Four students from Walton Girls’ High School attended a Service of Thanksgiving at Westminster Abbey on Friday to celebrate the life of Professor Stephen Hawking.

The school was selected from a public ballot of over 500 schools to attend the historic event to honour one of the world’s most renowned physicists.

The four sixth formers, Lili Hajnal, Jasmine Richardson, Sydney Dickens-Smith and Elysia Chettle, who are all studying A-level maths or physics, were given the opportunity to attend the memorial service due to their roles in the academy as science, technology, engineering and mathematics (STEM) ambassadors.
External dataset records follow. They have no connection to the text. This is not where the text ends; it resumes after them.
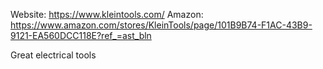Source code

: Website: https://www.kleintools.com/
Amazon: https://www.amazon.com/stores/KleinTools/page/101B9B74-F1AC-43B9-9121-EA560DCC118E?ref_=ast_bln

Great electrical tools
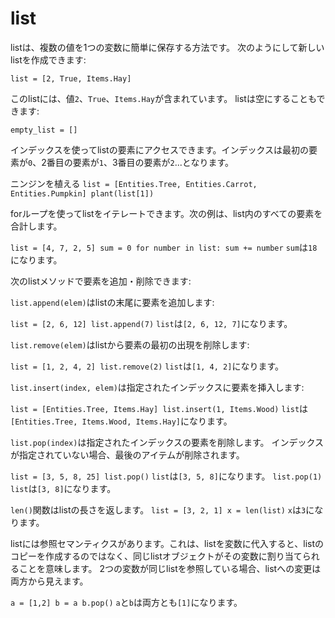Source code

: # list
listは、複数の値を1つの変数に簡単に保存する方法です。
次のようにして新しいlistを作成できます:

`list = [2, True, Items.Hay]`

このlistには、値`2`、`True`、`Items.Hay`が含まれています。
listは空にすることもできます:

`empty_list = []`

インデックスを使ってlistの要素にアクセスできます。インデックスは最初の要素が`0`、2番目の要素が`1`、3番目の要素が`2`...となります。

ニンジンを植える
`list = [Entities.Tree, Entities.Carrot, Entities.Pumpkin]
plant(list[1])`

forループを使ってlistをイテレートできます。次の例は、list内のすべての要素を合計します。

`list = [4, 7, 2, 5]
sum = 0
for number in list:
	sum += number`
`sum`は`18`になります。

次のlistメソッドで要素を追加・削除できます:

`list.append(elem)`はlistの末尾に要素を追加します:

`list = [2, 6, 12]
list.append(7)`
`list`は`[2, 6, 12, 7]`になります。

`list.remove(elem)`はlistから要素の最初の出現を削除します:

`list = [1, 2, 4, 2]
list.remove(2)`
`list`は`[1, 4, 2]`になります。

`list.insert(index, elem)`は指定されたインデックスに要素を挿入します:

`list = [Entities.Tree, Items.Hay]
list.insert(1, Items.Wood)`
`list`は`[Entities.Tree, Items.Wood, Items.Hay]`になります。

`list.pop(index)`は指定されたインデックスの要素を削除します。
インデックスが指定されていない場合、最後のアイテムが削除されます。

`list = [3, 5, 8, 25]
list.pop()`
`list`は`[3, 5, 8]`になります。
`list.pop(1)`
`list`は`[3, 8]`になります。

`len()`関数はlistの長さを返します。
`list = [3, 2, 1]
x = len(list)`
`x`は`3`になります。

listには参照セマンティクスがあります。これは、listを変数に代入すると、listのコピーを作成するのではなく、同じlistオブジェクトがその変数に割り当てられることを意味します。
2つの変数が同じlistを参照している場合、listへの変更は両方から見えます。

`a = [1,2]
b = a
b.pop()`
`a`と`b`は両方とも`[1]`になります。
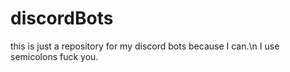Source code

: # discordBots
this is just a repository for my discord bots because I can.\n
I use semicolons fuck you.
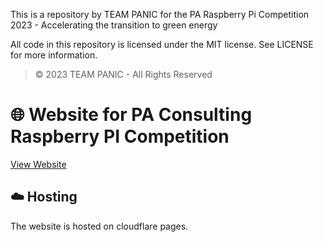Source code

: This is a repository by TEAM PANIC for the PA Raspberry Pi Competition 2023 - Accelerating the transition to green energy

All code in this repository is licensed under the MIT license. See LICENSE for more information.

> © 2023 TEAM PANIC - All Rights Reserved

# 🌐 Website for PA Consulting Raspberry PI Competition
[View Website](https://teampanic.eu.org)

## ☁️ Hosting
The website is hosted on cloudflare pages.

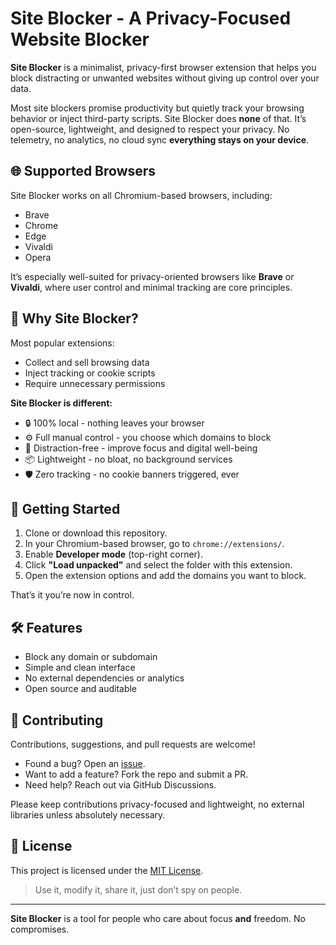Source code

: # Site Blocker - A Privacy-Focused Website Blocker

**Site Blocker** is a minimalist, privacy-first browser extension that helps you block distracting or unwanted websites without giving up control over your data.

Most site blockers promise productivity but quietly track your browsing behavior or inject third-party scripts. Site Blocker does **none** of that. It’s open-source, lightweight, and designed to respect your privacy. No telemetry, no analytics, no cloud sync **everything stays on your device**.

## 🌐 Supported Browsers

Site Blocker works on all Chromium-based browsers, including:
- Brave 
- Chrome   
- Edge  
- Vivaldi
- Opera

It’s especially well-suited for privacy-oriented browsers like **Brave** or **Vivaldi**, where user control and minimal tracking are core principles.

## 🔐 Why Site Blocker?

Most popular extensions:
- Collect and sell browsing data
- Inject tracking or cookie scripts
- Require unnecessary permissions

**Site Blocker is different:**
- 🔒 100% local - nothing leaves your browser
- ⚙️ Full manual control - you choose which domains to block
- 🧠 Distraction-free - improve focus and digital well-being
- 📦 Lightweight - no bloat, no background services
- 🛡️ Zero tracking - no cookie banners triggered, ever

## 🚀 Getting Started

1. Clone or download this repository.
2. In your Chromium-based browser, go to `chrome://extensions/`.
3. Enable **Developer mode** (top-right corner).
4. Click **"Load unpacked"** and select the folder with this extension.
5. Open the extension options and add the domains you want to block.

That’s it you’re now in control.

## 🛠 Features

- Block any domain or subdomain
- Simple and clean interface
- No external dependencies or analytics
- Open source and auditable

## 🤝 Contributing

Contributions, suggestions, and pull requests are welcome!

- Found a bug? Open an [issue](https://github.com/Loki-it/Site-Blocker/issues).
- Want to add a feature? Fork the repo and submit a PR.
- Need help? Reach out via GitHub Discussions.

Please keep contributions privacy-focused and lightweight, no external libraries unless absolutely necessary.

## 📜 License

This project is licensed under the [MIT License](LICENSE).

> Use it, modify it, share it, just don’t spy on people.

---

**Site Blocker** is a tool for people who care about focus **and** freedom. No compromises.

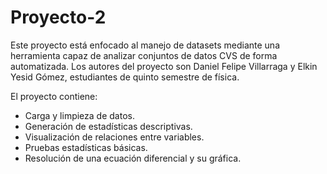 # Proyecto-2

Este proyecto está enfocado al manejo de datasets mediante una herramienta capaz de analizar conjuntos de datos CVS de forma automatizada. Los autores del proyecto son Daniel Felipe Villarraga y Elkin Yesid Gómez, estudiantes de quinto semestre de física.

El proyecto contiene:

- Carga y limpieza de datos.
- Generación de estadísticas descriptivas.
- Visualización de relaciones entre variables.
- Pruebas estadísticas básicas.
- Resolución de una ecuación diferencial y su gráfica.

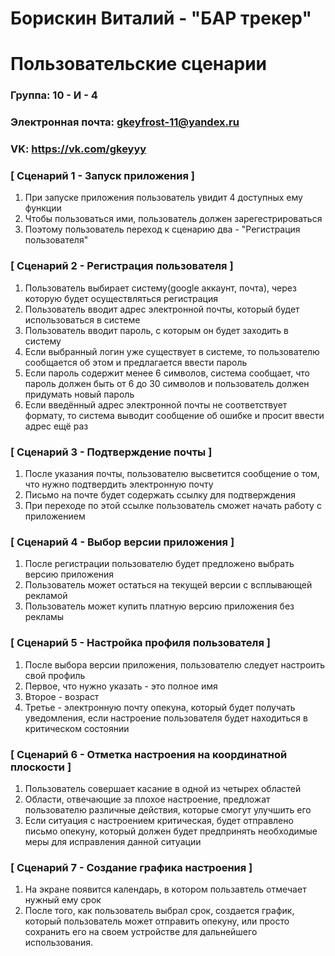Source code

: # Борискин Виталий - "БАР трекер"
# Пользовательские сценарии

### Группа: 10 - И - 4
### Электронная почта: gkeyfrost-11@yandex.ru
### VK: https://vk.com/gkeyyy


### [ Сценарий 1 - Запуск приложения ]

1. При запуске приложения пользователь увидит 4 доступных ему функции
2. Чтобы пользоваться ими, пользователь должен зарегестрироваться
3. Поэтому пользователь переход к сценарию два - "Регистрация пользователя"

### [ Сценарий 2 - Регистрация пользователя ]

1. Пользователь выбирает систему(google аккаунт, почта), через которую будет осуществляться регистрация 
2. Пользователь вводит адрес электронной почты, который будет использоваться в системе
3. Пользователь вводит пароль, с которым он будет заходить в систему
4. Если выбранный логин уже существует в системе, то пользователю сообщается об этом и предлагается ввести пароль 
5. Если пароль содержит менее 6 символов, система сообщает, что пароль должен быть от 6 до 30 символов и пользователь должен придумать новый пароль
6. Если введённый адрес электронной почты не соответствует формату, то система выводит сообщение об ошибке и просит ввести адрес ещё раз

### [ Сценарий 3 - Подтверждение почты ]

1. После указания почты, пользователю высветится сообщение о том, что нужно подтвердить электронную почту
2. Письмо на почте будет содержать ссылку для подтверждения
3. При переходе по этой ссылке пользователь сможет начать работу с приложением

### [ Сценарий 4 - Выбор версии приложения ]

1. После регистрации пользователю будет предложено выбрать версию приложения
2. Пользователь может остаться на текущей версии с всплывающей рекламой
3. Пользователь может купить платную версию приложения без рекламы 

### [ Сценарий 5 - Настройка профиля пользователя ]

1. После выбора версии приложения, пользователю следует настроить свой профиль
2. Первое, что нужно указать - это полное имя
3. Второе - возраст
4. Третье - электронную почту опекуна, который будет получать уведомления, если настроение пользователя будет находиться в критическом состоянии

### [ Сценарий 6 -  Отметка настроения на координатной плоскости ]

1. Пользователь совершает касание в одной из четырех областей
2. Области, отвечающие за плохое настроение, предложат пользователю различные действия, которые смогут улучшить его
3. Если ситуация с настроением критическая, будет отправлено письмо опекуну, который должен будет предпринять необходимые меры для исправления данной ситуации

### [ Сценарий 7 - Создание графика настроения ]

1. На экране появится календарь, в котором пользавтель отмечает нужный ему срок
2. После того, как пользователь выбрал срок, создается график, который пользователь может отправить опекуну, или просто сохранить его на своем устройстве для дальнейшего использования.


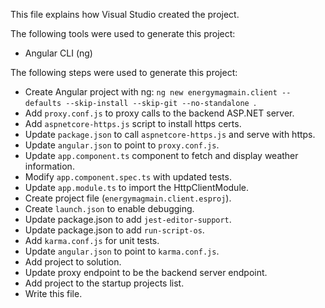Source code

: This file explains how Visual Studio created the project.

The following tools were used to generate this project:
- Angular CLI (ng)

The following steps were used to generate this project:
- Create Angular project with ng: `ng new energymagmain.client --defaults --skip-install --skip-git --no-standalone `.
- Add `proxy.conf.js` to proxy calls to the backend ASP.NET server.
- Add `aspnetcore-https.js` script to install https certs.
- Update `package.json` to call `aspnetcore-https.js` and serve with https.
- Update `angular.json` to point to `proxy.conf.js`.
- Update `app.component.ts` component to fetch and display weather information.
- Modify `app.component.spec.ts` with updated tests.
- Update `app.module.ts` to import the HttpClientModule.
- Create project file (`energymagmain.client.esproj`).
- Create `launch.json` to enable debugging.
- Update package.json to add `jest-editor-support`.
- Update package.json to add `run-script-os`.
- Add `karma.conf.js` for unit tests.
- Update `angular.json` to point to `karma.conf.js`.
- Add project to solution.
- Update proxy endpoint to be the backend server endpoint.
- Add project to the startup projects list.
- Write this file.

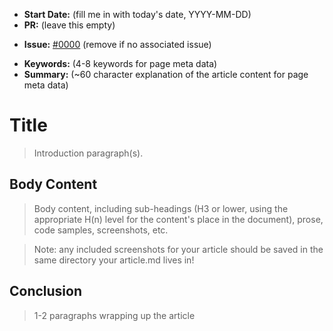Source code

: * **Start Date:** (fill me in with today's date, YYYY-MM-DD)
* **PR:** (leave this empty)
<!--lint disable nodejs-links-->
* **Issue:** [#0000](link-to-issue) (remove if no associated issue)
<!--lint enable nodejs-links-->
* **Keywords:** (4-8 keywords for page meta data)
* **Summary:** (~60 character explanation of the article content for page meta data)

# Title

> Introduction paragraph(s).

## Body Content

> Body content, including sub-headings (H3 or lower, using the appropriate H(n) level for the content's place in the document), prose, code samples, screenshots, etc.

> Note: any included screenshots for your article should be saved in the same directory your article.md lives in!

## Conclusion

> 1-2 paragraphs wrapping up the article
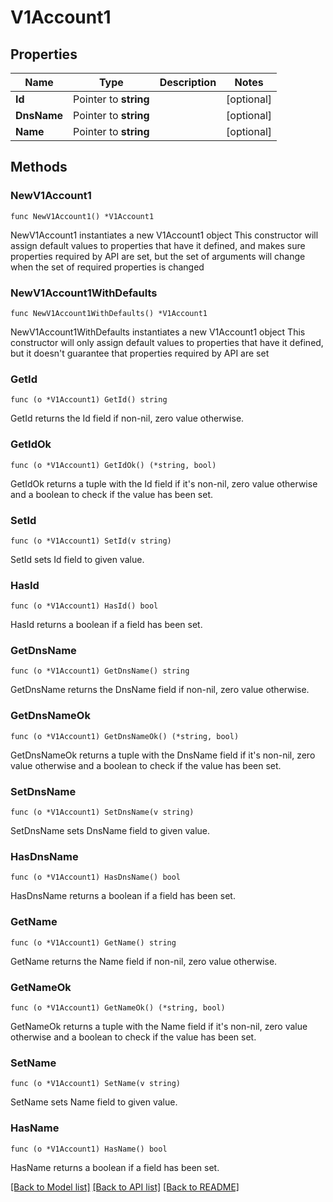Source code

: # V1Account1

## Properties

Name | Type | Description | Notes
------------ | ------------- | ------------- | -------------
**Id** | Pointer to **string** |  | [optional] 
**DnsName** | Pointer to **string** |  | [optional] 
**Name** | Pointer to **string** |  | [optional] 

## Methods

### NewV1Account1

`func NewV1Account1() *V1Account1`

NewV1Account1 instantiates a new V1Account1 object
This constructor will assign default values to properties that have it defined,
and makes sure properties required by API are set, but the set of arguments
will change when the set of required properties is changed

### NewV1Account1WithDefaults

`func NewV1Account1WithDefaults() *V1Account1`

NewV1Account1WithDefaults instantiates a new V1Account1 object
This constructor will only assign default values to properties that have it defined,
but it doesn't guarantee that properties required by API are set

### GetId

`func (o *V1Account1) GetId() string`

GetId returns the Id field if non-nil, zero value otherwise.

### GetIdOk

`func (o *V1Account1) GetIdOk() (*string, bool)`

GetIdOk returns a tuple with the Id field if it's non-nil, zero value otherwise
and a boolean to check if the value has been set.

### SetId

`func (o *V1Account1) SetId(v string)`

SetId sets Id field to given value.

### HasId

`func (o *V1Account1) HasId() bool`

HasId returns a boolean if a field has been set.

### GetDnsName

`func (o *V1Account1) GetDnsName() string`

GetDnsName returns the DnsName field if non-nil, zero value otherwise.

### GetDnsNameOk

`func (o *V1Account1) GetDnsNameOk() (*string, bool)`

GetDnsNameOk returns a tuple with the DnsName field if it's non-nil, zero value otherwise
and a boolean to check if the value has been set.

### SetDnsName

`func (o *V1Account1) SetDnsName(v string)`

SetDnsName sets DnsName field to given value.

### HasDnsName

`func (o *V1Account1) HasDnsName() bool`

HasDnsName returns a boolean if a field has been set.

### GetName

`func (o *V1Account1) GetName() string`

GetName returns the Name field if non-nil, zero value otherwise.

### GetNameOk

`func (o *V1Account1) GetNameOk() (*string, bool)`

GetNameOk returns a tuple with the Name field if it's non-nil, zero value otherwise
and a boolean to check if the value has been set.

### SetName

`func (o *V1Account1) SetName(v string)`

SetName sets Name field to given value.

### HasName

`func (o *V1Account1) HasName() bool`

HasName returns a boolean if a field has been set.


[[Back to Model list]](../README.md#documentation-for-models) [[Back to API list]](../README.md#documentation-for-api-endpoints) [[Back to README]](../README.md)


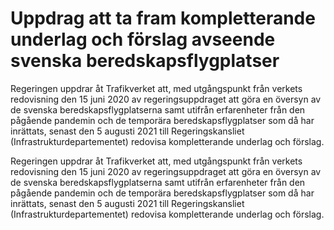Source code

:# Uppdrag att ta fram kompletterande underlag och förslag avseende svenska beredskapsflygplatser

Regeringen uppdrar åt Trafikverket att, med utgångspunkt från verkets redovisning den 15 juni 2020 av regeringsuppdraget att göra en översyn av de svenska beredskapsflygplatserna samt utifrån erfarenheter från den pågående pandemin och de temporära beredskapsflygplatser som då har inrättats, senast den 5 augusti 2021 till Regeringskansliet (Infrastrukturdepartementet) redovisa kompletterande underlag och förslag.

Regeringen uppdrar åt Trafikverket att, med utgångspunkt från verkets redovisning den 15 juni 2020 av regeringsuppdraget att göra en översyn av de svenska beredskapsflygplatserna samt utifrån erfarenheter från den pågående pandemin och de temporära beredskapsflygplatser som då har inrättats, senast den 5 augusti 2021 till Regeringskansliet (Infrastrukturdepartementet) redovisa kompletterande underlag och förslag.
Four sixth form students from Walton Girls’ High School attended the Service of Thanksgiving at Westminster Abbey on Friday. (2573084)
Four sixth form students from Walton Girls’ High School attended the Service of Thanksgiving at Westminster Abbey on Friday. (2573084)

During the service, Professor Hawking’s ashes were interred close to those of other distinguished scientists, Charles Darwin and Grantham’s Sir Isaac Newton, who was laid to rest at the Abbey in 1727.

Teacher Mike Hoad, leader of Walton’s Gifted and Talented programme, accompanied the students to the service.

He said: “It has been an absolute honour for the girls to attend such an historic event and to be part of the service to remember such an important scientist. I’m sure this is an experience they will treasure for the rest of their lives.”

Sixth former Sydney Dickens-Smith said: “It was an absolutely fantastic experience to celebrate the achievements and life of Professor Stephen Hawking,” Elysia Chettle added: “A completely unforgettable celebration to remember the work of a phenomenal physicist and mathematician.”

Hawking died at his home in Cambridge early in the morning of 14 March 2018, at the age of 76.

The British scientist was famed for his work with black holes and relativity, and wrote several popular science books including A Brief History of Time.

He was diagnosed with a rare form of motor neurone disease, aged 22.